给出一个整数数组,在 O(n)中找到所有段(区间)中所有最大值的总和。

Given an array of integers, find sum of all maximum numbers in all segments ( intervals ) in O(n).

推荐答案

O(n)中的解决方案



C ++源代码紧随其后,程序读取标准输入或
文件

Solution in O(n)

The C++ source code follows, the program reads either the standard input or afile whose path is provided as first argument on the command line.

输入文件的格式应为:


  1. N一个代表数组中元素数量的整数

  2. N个整数,它们之间用空格隔开,代表数组的元素

编译是通过以下方式完成的:

Compilation is done through:

g++ -std=c++14 -g -Wall -O0    solution.cpp   -o solution

程序将首先计算使用 O(n)算法求和,然后使用
O(n ^ 3)算法进行验证

The program will first compute the sum using the O(n) algorithm then with theO(n^3) algorithm for verification.

示例运行:

$ ./solution.exe
3
4 5 6
O(n) sum: 32
O(n^3) sum: 32

源代码:

#include <cstdio>

#include <algorithm>
#include <iomanip>
#include <iostream>
#include <vector>
#include <stack>

using namespace std;

int main(int argc, char* argv[]) {
    if(argc > 1)
        freopen(argv[1], "r", stdin);

    // load input array
    int N;
    cin >> N;
    vector<int> A(N);
    for(auto& ai : A)
        cin >> ai;

    // compute sum max of all subarrays in O(n)
    vector<int> l(N);
    vector<int> r(N);
    stack<int> s;

    for(int i=0; i<N; ++i) {
        while(s.size() && A[s.top()] < A[i]) {
            r[s.top()] = i;
            s.pop();
        }
        s.push(i);
    }
    while(s.size()) {
        r[s.top()] = N;
        s.pop();
    }

    for(int i=N-1; i>=0; --i) {
        while(s.size() && A[s.top()] <= A[i]) {
            l[s.top()] = i;
            s.pop();
        }
        s.push(i);
    }
    while(s.size()) {
        l[s.top()] = -1;
        s.pop();
    }

    int sum = 0;
    for(int i=0; i<N; ++i) {
        int cs = A[i]*(i-l[i])*(r[i]-i);
        sum += cs;
    }
    cout << "O(n) sum: " << sum << '\n';

    // compute sum using O(n^3) algorithm for verification
    sum = 0;
    for(int i=0; i<N; ++i) {
        for(int j=i; j<N; ++j) {
            int cs = *max_element(begin(A)+i, begin(A)+j+1);
            sum += cs;
        }
    }
    cout << "O(n^3) sum: " << sum << '\n';
}



解决方案的证明



首先,这不是完整的证明。
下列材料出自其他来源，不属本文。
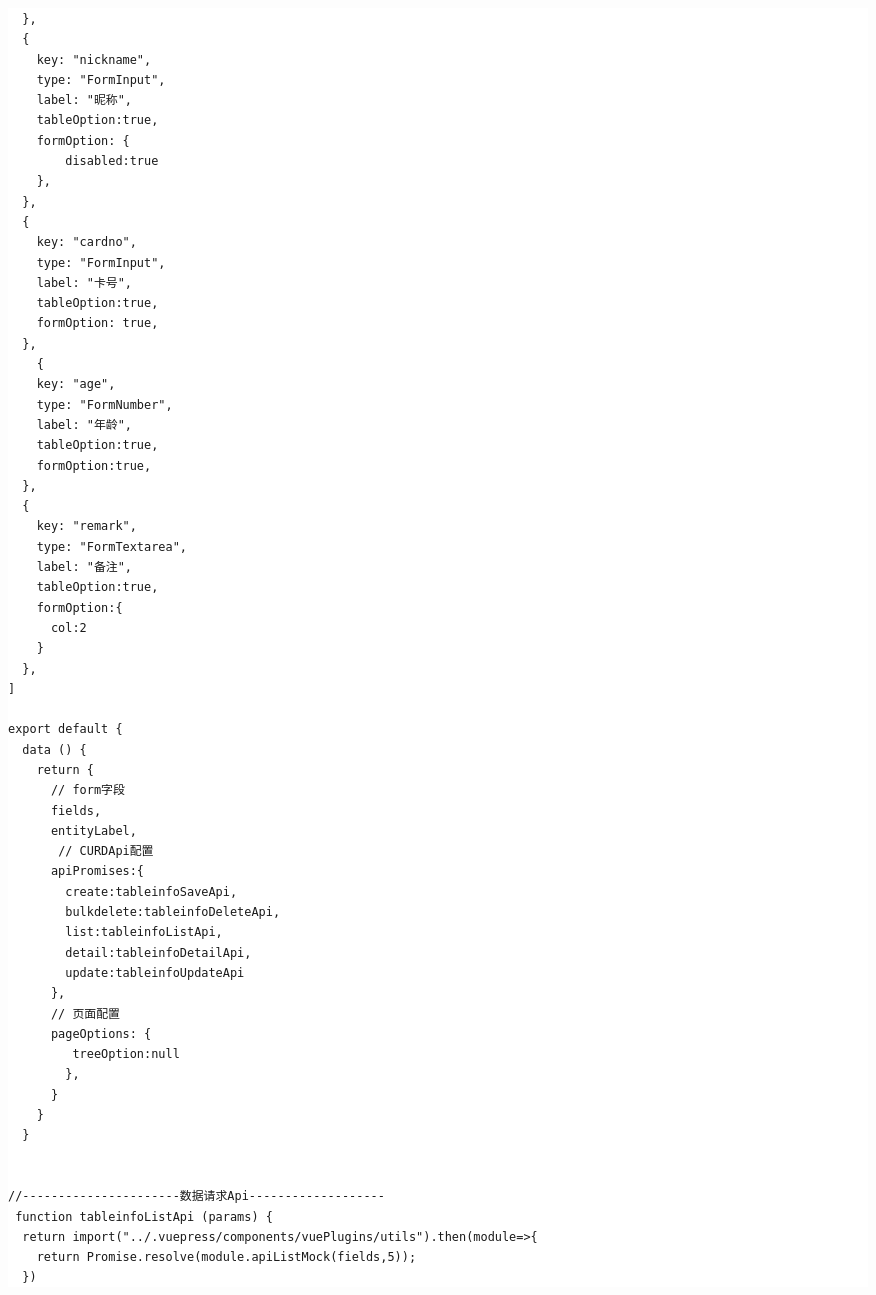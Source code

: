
 ```html
  },
  {
    key: "nickname",
    type: "FormInput",
    label: "昵称",
    tableOption:true,
    formOption: {
        disabled:true
    },
  },
  {
    key: "cardno",
    type: "FormInput",
    label: "卡号",   
    tableOption:true,
    formOption: true,
  },
    {
    key: "age",
    type: "FormNumber",
    label: "年龄",   
    tableOption:true,
    formOption:true,
  }, 
  {
    key: "remark",
    type: "FormTextarea",
    label: "备注",
    tableOption:true,
    formOption:{
      col:2
    }
  },
]

export default {
  data () {
    return {
      // form字段
      fields,
      entityLabel,
       // CURDApi配置
      apiPromises:{
        create:tableinfoSaveApi,
        bulkdelete:tableinfoDeleteApi,
        list:tableinfoListApi,
        detail:tableinfoDetailApi,
        update:tableinfoUpdateApi
      },
      // 页面配置
      pageOptions: {
         treeOption:null
        },
      }
    }
  }

 
//----------------------数据请求Api-------------------
 function tableinfoListApi (params) {
  return import("../.vuepress/components/vuePlugins/utils").then(module=>{
    return Promise.resolve(module.apiListMock(fields,5));
  })
```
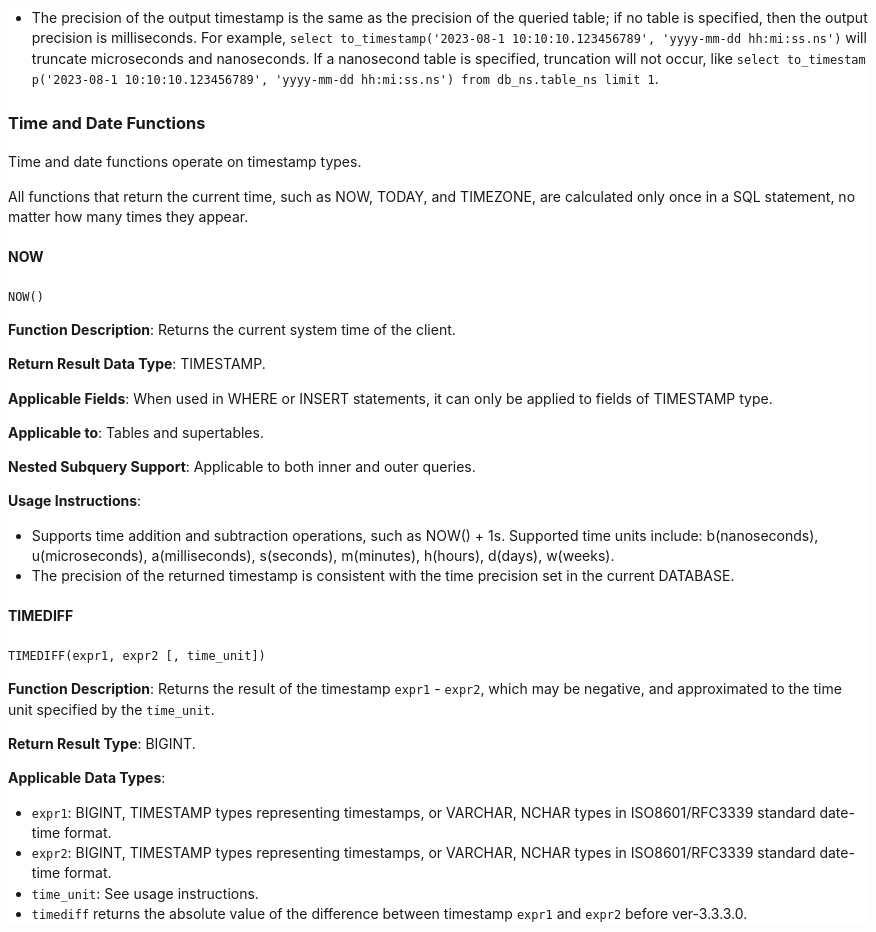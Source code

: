 - The precision of the output timestamp is the same as the precision of the queried table; if no table is specified, then the output precision is milliseconds. For example, `select to_timestamp('2023-08-1 10:10:10.123456789', 'yyyy-mm-dd hh:mi:ss.ns')` will truncate microseconds and nanoseconds. If a nanosecond table is specified, truncation will not occur, like `select to_timestamp('2023-08-1 10:10:10.123456789', 'yyyy-mm-dd hh:mi:ss.ns') from db_ns.table_ns limit 1`.

### Time and Date Functions

Time and date functions operate on timestamp types.

All functions that return the current time, such as NOW, TODAY, and TIMEZONE, are calculated only once in a SQL statement, no matter how many times they appear.

#### NOW

```sql
NOW()
```

**Function Description**: Returns the current system time of the client.

**Return Result Data Type**: TIMESTAMP.

**Applicable Fields**: When used in WHERE or INSERT statements, it can only be applied to fields of TIMESTAMP type.

**Applicable to**: Tables and supertables.

**Nested Subquery Support**: Applicable to both inner and outer queries.

**Usage Instructions**:

- Supports time addition and subtraction operations, such as NOW() + 1s. Supported time units include:
        b(nanoseconds), u(microseconds), a(milliseconds), s(seconds), m(minutes), h(hours), d(days), w(weeks).
- The precision of the returned timestamp is consistent with the time precision set in the current DATABASE.

#### TIMEDIFF

```sql
TIMEDIFF(expr1, expr2 [, time_unit])
```

**Function Description**: Returns the result of the timestamp `expr1` - `expr2`, which may be negative, and approximated to the time unit specified by the `time_unit`.

**Return Result Type**: BIGINT.

**Applicable Data Types**:

- `expr1`: BIGINT, TIMESTAMP types representing timestamps, or VARCHAR, NCHAR types in ISO8601/RFC3339 standard date-time format.
- `expr2`: BIGINT, TIMESTAMP types representing timestamps, or VARCHAR, NCHAR types in ISO8601/RFC3339 standard date-time format.
- `time_unit`: See usage instructions.
- `timediff` returns the absolute value of the difference between timestamp `expr1` and `expr2` before ver-3.3.3.0.

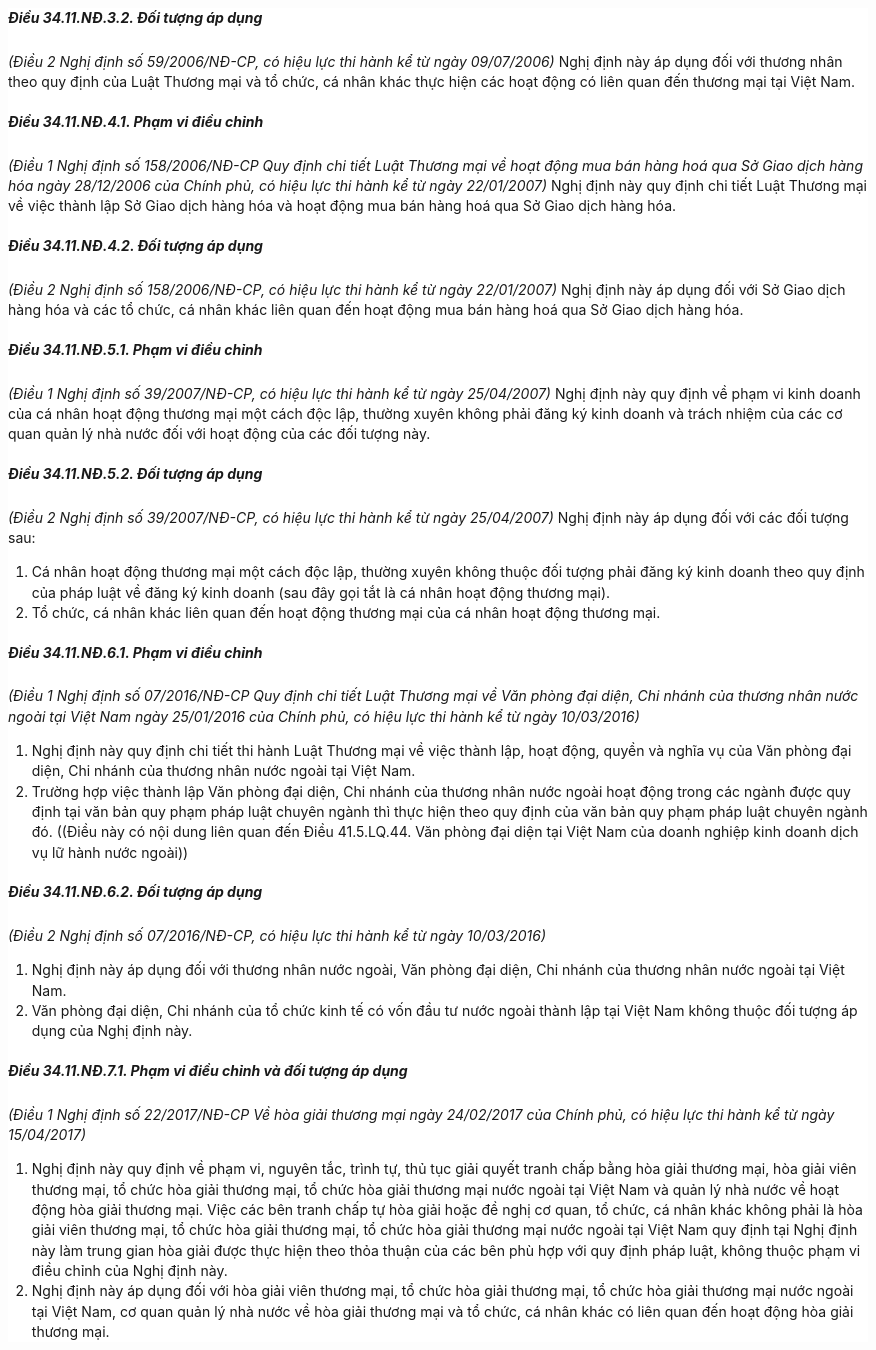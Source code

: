 ##### Điều 34.11.NĐ.3.2. Đối tượng áp dụng
*(Điều 2 Nghị định số 59/2006/NĐ-CP, có hiệu lực thi hành kể từ ngày 09/07/2006)*
Nghị định này áp dụng đối với thương nhân theo quy định của Luật Thương mại và tổ chức, cá nhân khác thực hiện các hoạt động có liên quan đến thương mại tại Việt Nam.

##### Điều 34.11.NĐ.4.1. Phạm vi điều chỉnh
*(Điều 1 Nghị định số 158/2006/NĐ-CP Quy định chi tiết Luật Thương mại về hoạt động mua bán hàng hoá qua Sở Giao dịch hàng hóa ngày 28/12/2006 của Chính phủ, có hiệu lực thi hành kể từ ngày 22/01/2007)*
Nghị định này quy định chi tiết Luật Thương mại về việc thành lập Sở Giao dịch hàng hóa và hoạt động mua bán hàng hoá qua Sở Giao dịch hàng hóa.

##### Điều 34.11.NĐ.4.2. Đối tượng áp dụng
*(Điều 2 Nghị định số 158/2006/NĐ-CP, có hiệu lực thi hành kể từ ngày 22/01/2007)*
Nghị định này áp dụng đối với Sở Giao dịch hàng hóa và các tổ chức, cá nhân khác liên quan đến hoạt động mua bán hàng hoá qua Sở Giao dịch hàng hóa.

##### Điều 34.11.NĐ.5.1. Phạm vi điều chỉnh
*(Điều 1 Nghị định số 39/2007/NĐ-CP, có hiệu lực thi hành kể từ ngày 25/04/2007)*
Nghị định này quy định về phạm vi kinh doanh của cá nhân hoạt động thương mại một cách độc lập, thường xuyên không phải đăng ký kinh doanh và trách nhiệm của các cơ quan quản lý nhà nước đối với hoạt động của các đối tượng này.

##### Điều 34.11.NĐ.5.2. Đối tượng áp dụng
*(Điều 2 Nghị định số 39/2007/NĐ-CP, có hiệu lực thi hành kể từ ngày 25/04/2007)*
Nghị định này áp dụng đối với các đối tượng sau:
1. Cá nhân hoạt động thương mại một cách độc lập, thường xuyên không thuộc đối tượng phải đăng ký kinh doanh theo quy định của pháp luật về đăng ký kinh doanh (sau đây gọi tắt là cá nhân hoạt động thương mại).
2. Tổ chức, cá nhân khác liên quan đến hoạt động thương mại của cá nhân hoạt động thương mại.

##### Điều 34.11.NĐ.6.1. Phạm vi điều chỉnh
*(Điều 1 Nghị định số 07/2016/NĐ-CP Quy định chi tiết Luật Thương mại về Văn phòng đại diện, Chi nhánh của thương nhân nước ngoài tại Việt Nam ngày 25/01/2016 của Chính phủ, có hiệu lực thi hành kể từ ngày 10/03/2016)*
1. Nghị định này quy định chi tiết thi hành Luật Thương mại về việc thành lập, hoạt động, quyền và nghĩa vụ của Văn phòng đại diện, Chi nhánh của thương nhân nước ngoài tại Việt Nam.
2. Trường hợp việc thành lập Văn phòng đại diện, Chi nhánh của thương nhân nước ngoài hoạt động trong các ngành được quy định tại văn bản quy phạm pháp luật chuyên ngành thì thực hiện theo quy định của văn bản quy phạm pháp luật chuyên ngành đó.
((Điều này có nội dung liên quan đến Điều 41.5.LQ.44. Văn phòng đại diện tại Việt Nam của doanh nghiệp kinh doanh dịch vụ lữ hành nước ngoài))

##### Điều 34.11.NĐ.6.2. Đối tượng áp dụng
*(Điều 2 Nghị định số 07/2016/NĐ-CP, có hiệu lực thi hành kể từ ngày 10/03/2016)*
1. Nghị định này áp dụng đối với thương nhân nước ngoài, Văn phòng đại diện, Chi nhánh của thương nhân nước ngoài tại Việt Nam.
2. Văn phòng đại diện, Chi nhánh của tổ chức kinh tế có vốn đầu tư nước ngoài thành lập tại Việt Nam không thuộc đối tượng áp dụng của Nghị định này.

##### Điều 34.11.NĐ.7.1. Phạm vi điều chỉnh và đối tượng áp dụng
*(Điều 1 Nghị định số 22/2017/NĐ-CP Về hòa giải thương mại ngày 24/02/2017 của Chính phủ, có hiệu lực thi hành kể từ ngày 15/04/2017)*
1. Nghị định này quy định về phạm vi, nguyên tắc, trình tự, thủ tục giải quyết tranh chấp bằng hòa giải thương mại, hòa giải viên thương mại, tổ chức hòa giải thương mại, tổ chức hòa giải thương mại nước ngoài tại Việt Nam và quản lý nhà nước về hoạt động hòa giải thương mại.
Việc các bên tranh chấp tự hòa giải hoặc đề nghị cơ quan, tổ chức, cá nhân khác không phải là hòa giải viên thương mại, tổ chức hòa giải thương mại, tổ chức hòa giải thương mại nước ngoài tại Việt Nam quy định tại Nghị định này làm trung gian hòa giải được thực hiện theo thỏa thuận của các bên phù hợp với quy định pháp luật, không thuộc phạm vi điều chỉnh của Nghị định này.
2. Nghị định này áp dụng đối với hòa giải viên thương mại, tổ chức hòa giải thương mại, tổ chức hòa giải thương mại nước ngoài tại Việt Nam, cơ quan quản lý nhà nước về hòa giải thương mại và tổ chức, cá nhân khác có liên quan đến hoạt động hòa giải thương mại.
我有一个证明,但是在没有mathjs
支持的网站上包含太多的
涉及数学符号...我将给出证明的草图,并将详细信息交给
读者(我知道这很la脚)。

Proof of the solution

First, this is not the complete the proof. I have a proof but it is too muchinvolved in mathematical notation to be included on a site without mathjssupport... I will give the sketch of the proof and let the details to thereader (I know it's lame).

解决方案使用多个技巧


  • 所有子数组的最大值之和等于每个
    最大值的乘积之和乘以这是最大值的子数组的数量

  • 可以将所有子数组的集合划分为一组
    子数组。此分区中的每个集合仅包含具有相同
    最大元素的子数组,并且集合的大小易于计算

将问题的元素命名为:


  • 初始数组称为: A 。值 A [i] 是数组中基于0的索引 i 的值。

  • 数组的大小为 n 。数组从索引 0 扩展到 n-1

  • The initial array is called: A. The value A[i] is the value at the 0-based index i in the array.
  • The size of the array is n. The array extends from index 0 to n-1.

首先,我定义子数组的 leader ,这是索引 i 子数组中元素的
,使得
子数组和子数组中每个元素的值 A [i] 最大值在索引 j< i
A [j] 。 (作为练习留出证明)。

I say that equality of leader defines an equivalence relation on thesub-arrays. (proof left as an exercise).

据此,我们知道等价类。另外,等价类中的所有元素的
都具有相同的最大值(由于 leader 函数的定义)。

From this, we know that the equivalence classes form a partition of the set ofall sub-arrays. In addition all elements from an equivalence class have thesame maximal value (due to the definition of the leader function).

等价类 E_i 的大小,所有子数组的 leader
i ,可以很容易地从以下值计算得出:

The size of an equivalence class E_i, the set of all sub-arrays whose leaderis i, is easily computed from the values:


  • l(i) i 左侧的第一个索引,其中 A [l(i)]> = A [i]
    -1(如果不存在这样的索引)

  • r(i)是第一个索引 i 的权利,其中 A [l(i)]> A [i]
    n (如果不存在这样的索引)

  • l(i) which is the first index on the left of i where A[l(i)] >= A[i] or-1 if no such index exists
  • r(i) wich is the first index on the right of i where A[l(i)] > A[i] orn if no such index exists

使用这些符号, E_i 的基数为:(il(i))*(r(i)-i )。留给读者练习的证明。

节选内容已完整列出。